MacLeod s’est dite « partagée » quant à l’impact que pourraient avoir les applications d’avatars d’IA. Il pourrait y avoir des « risques émotionnels et psychologiques à interagir avec des versions IA de proches », a-t-elle admis, tout en estimant que de nombreux utilisateurs « pourraient y jeter un coup d’œil sans s’y attacher excessivement », à moins de souffrir de problèmes de santé mentale sous-jacents.

Mais « la difficulté survient lorsque certaines personnes restent bloquées au stade du déni », a-t-elle expliqué. Les personnes en deuil peuvent devenir désespérées dans de telles circonstances et recourir parfois à des moyens comme les médiums ou les voyants, pratiques que l’Église interdit explicitement, a-t-elle rappelé.

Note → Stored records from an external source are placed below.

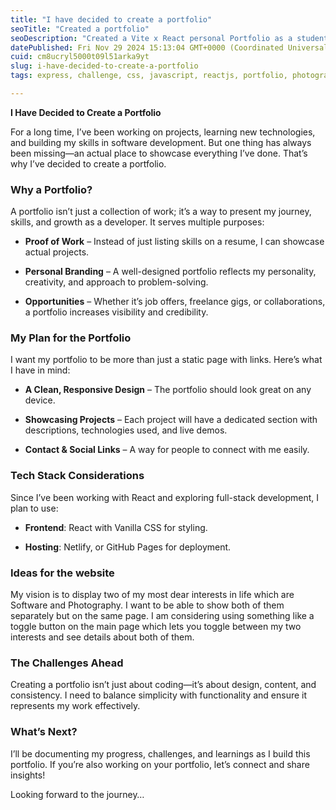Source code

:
 ```yaml
---
title: "I have decided to create a portfolio"
seoTitle: "Created a portfolio"
seoDescription: "Created a Vite x React personal Portfolio as a student. "
datePublished: Fri Nov 29 2024 15:13:04 GMT+0000 (Coordinated Universal Time)
cuid: cm8ucryl5000t09l51arka9yt
slug: i-have-decided-to-create-a-portfolio
tags: express, challenge, css, javascript, reactjs, portfolio, photography, figma, personal-development, vite, reacthooks, viral, react-icons

---
```


**I Have Decided to Create a Portfolio**

For a long time, I’ve been working on projects, learning new technologies, and building my skills in software development. But one thing has always been missing—an actual place to showcase everything I’ve done. That’s why I’ve decided to create a portfolio.

### Why a Portfolio?

A portfolio isn’t just a collection of work; it’s a way to present my journey, skills, and growth as a developer. It serves multiple purposes:

* **Proof of Work** – Instead of just listing skills on a resume, I can showcase actual projects.
    
* **Personal Branding** – A well-designed portfolio reflects my personality, creativity, and approach to problem-solving.
    
* **Opportunities** – Whether it’s job offers, freelance gigs, or collaborations, a portfolio increases visibility and credibility.
    

### My Plan for the Portfolio

I want my portfolio to be more than just a static page with links. Here’s what I have in mind:

* **A Clean, Responsive Design** – The portfolio should look great on any device.
    
* **Showcasing Projects** – Each project will have a dedicated section with descriptions, technologies used, and live demos.
    
* **Contact & Social Links** – A way for people to connect with me easily.
    

### Tech Stack Considerations

Since I’ve been working with React and exploring full-stack development, I plan to use:

* **Frontend**: React with Vanilla CSS for styling.
    
* **Hosting**: Netlify, or GitHub Pages for deployment.
    

### Ideas for the website

My vision is to display two of my most dear interests in life which are Software and Photography. I want to be able to show both of them separately but on the same page. I am considering using something like a toggle button on the main page which lets you toggle between my two interests and see details about both of them.

### The Challenges Ahead

Creating a portfolio isn’t just about coding—it’s about design, content, and consistency. I need to balance simplicity with functionality and ensure it represents my work effectively.

### What’s Next?

I’ll be documenting my progress, challenges, and learnings as I build this portfolio. If you’re also working on your portfolio, let’s connect and share insights!

Looking forward to the journey…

Il n’est pas clair si les avatars d’IA entrent dans cette catégorie interdite. Le Catéchisme de l’Église catholique proscrit expressément toute tentative de « conjurer les morts ». Le recours aux médiums ou aux voyants « cache un désir de pouvoir sur le temps, sur l’histoire et, en définitive, sur les autres êtres humains », enseigne l’Église.

Baggot a estimé que des applications comme celle de 2wai « assemblent des données sur le défunt sans préserver la personne ».

Il a également soutenu que les avatars d’IA « pourraient perturber le processus de deuil en envoyant des signaux ambigus sur la survie de la personne décédée ».

Robinson, pour sa part, a reconnu qu’il est « bon de vouloir rester en lien avec des proches décédés », ce que nous faisons, a-t-il souligné, « de manière liturgique par la prière et les commémorations qui honorent les âmes qui nous sont chères ».

Il a toutefois mis en garde contre « des créateurs technocratiques de machines computationnelles complexes qui deviennent indiscernables de la magie ».

Une telle technologie, a-t-il conclu, modifie « l’ordre spirituel » de façons « désordonnées et désincarnées, détachées des formes rituelles qui soutiennent la religion et notre croyance que notre destinée éternelle repose auprès de Dieu au ciel, et non dans une base de données ».